呂氏春秋 / 自知①
欲知平直,則必準繩;欲知方圓,則必規矩;人主欲自知,則必直士。故天子立輔弼,設師保,所以舉過也。夫人故不能自知,人主猶其。存亡安危,勿求於外,務在自知。
新字:欲知平直,則必準縄;欲知方円,則必規矩;人主欲自知,則必直士。故天子立輔弼,設師保,所以舉過也。夫人故不能自知,人主猶其。存亡安危,勿求於外,務在自知。
書き下し
平直を知らんと欲すれば、則ち準繩を必とし、方圓を知らんと欲すれば、則ち規矩を必とす。人主自ら知らんと欲すれば、則ち直士を必とす。故に天子、輔弼を立て、師保を設くるは、過ちを舉ぐる所以なり。夫れ人は故より自ら知ること能わず。人主獨り甚だし。

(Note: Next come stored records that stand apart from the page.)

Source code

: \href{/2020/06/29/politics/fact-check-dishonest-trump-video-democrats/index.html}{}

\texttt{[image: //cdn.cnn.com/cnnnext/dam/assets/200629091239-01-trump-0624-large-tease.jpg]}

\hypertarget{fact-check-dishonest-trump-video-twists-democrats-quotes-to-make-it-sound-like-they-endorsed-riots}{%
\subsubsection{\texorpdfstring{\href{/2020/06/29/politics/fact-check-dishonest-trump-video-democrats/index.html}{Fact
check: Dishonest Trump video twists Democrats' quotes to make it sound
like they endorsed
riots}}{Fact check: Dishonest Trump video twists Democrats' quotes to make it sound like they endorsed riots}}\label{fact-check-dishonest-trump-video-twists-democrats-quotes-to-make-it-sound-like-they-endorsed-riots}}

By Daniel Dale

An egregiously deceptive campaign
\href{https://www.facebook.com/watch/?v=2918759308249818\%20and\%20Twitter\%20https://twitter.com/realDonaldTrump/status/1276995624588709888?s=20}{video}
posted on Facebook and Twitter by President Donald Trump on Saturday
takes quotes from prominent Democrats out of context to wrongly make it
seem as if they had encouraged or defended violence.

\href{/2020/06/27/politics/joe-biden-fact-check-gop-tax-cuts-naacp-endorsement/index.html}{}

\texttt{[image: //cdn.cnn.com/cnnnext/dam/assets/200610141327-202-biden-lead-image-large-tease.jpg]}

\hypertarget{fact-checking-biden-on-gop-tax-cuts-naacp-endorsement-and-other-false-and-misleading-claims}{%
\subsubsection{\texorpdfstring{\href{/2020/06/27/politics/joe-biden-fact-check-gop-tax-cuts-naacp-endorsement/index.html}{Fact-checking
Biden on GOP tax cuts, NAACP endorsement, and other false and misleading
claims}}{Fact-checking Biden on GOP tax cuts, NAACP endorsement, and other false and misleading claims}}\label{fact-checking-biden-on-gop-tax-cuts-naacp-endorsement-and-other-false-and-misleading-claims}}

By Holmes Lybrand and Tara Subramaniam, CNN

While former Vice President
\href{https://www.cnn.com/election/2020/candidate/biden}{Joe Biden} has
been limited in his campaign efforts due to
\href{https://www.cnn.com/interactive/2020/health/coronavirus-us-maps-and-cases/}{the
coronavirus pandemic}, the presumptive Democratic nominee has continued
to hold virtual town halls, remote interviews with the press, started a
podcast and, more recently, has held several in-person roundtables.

存亡安危、外に求むること勿かれ。務めは自ら知るに在り。
現代語訳
水平と真っ直ぐを知ろうとするなら水盛りと墨縄が要り、四角と円を知ろうとするならさしがねとコンパスが要る。君主が自らを知ろうとするなら、直言する臣下が要る。だから天子が補佐役を立て、師保を設けるのは、過ちを指摘させるためである。そもそも人は本来自分を知ることができない。君主は特にそれが甚だしい。国の存亡安危は、外に原因を求めてはならない。肝心なのは自らを知ることにある。
解説
この段は、水平や方円を測るのに道具が要るように、君主が自分を知るには直言する臣下が不可欠だと説きます。天子が補佐役や師保を置くのは過ちを指摘させるためであり、人は本来自分を知れず、権力者ほどその傾向が強いと指摘します。背景には、諫言を受け入れる制度を統治の要とする思想があります。存亡の原因を外に求めず自己認識に努めよという結びが核心です。現代でも、地位が上がるほど耳に痛い意見は届きにくくなります。あえて直言する人を近くに置き、失敗の原因を外部でなく自らに省みる姿勢こそが、判断を誤らせない鍵だと教えてくれます。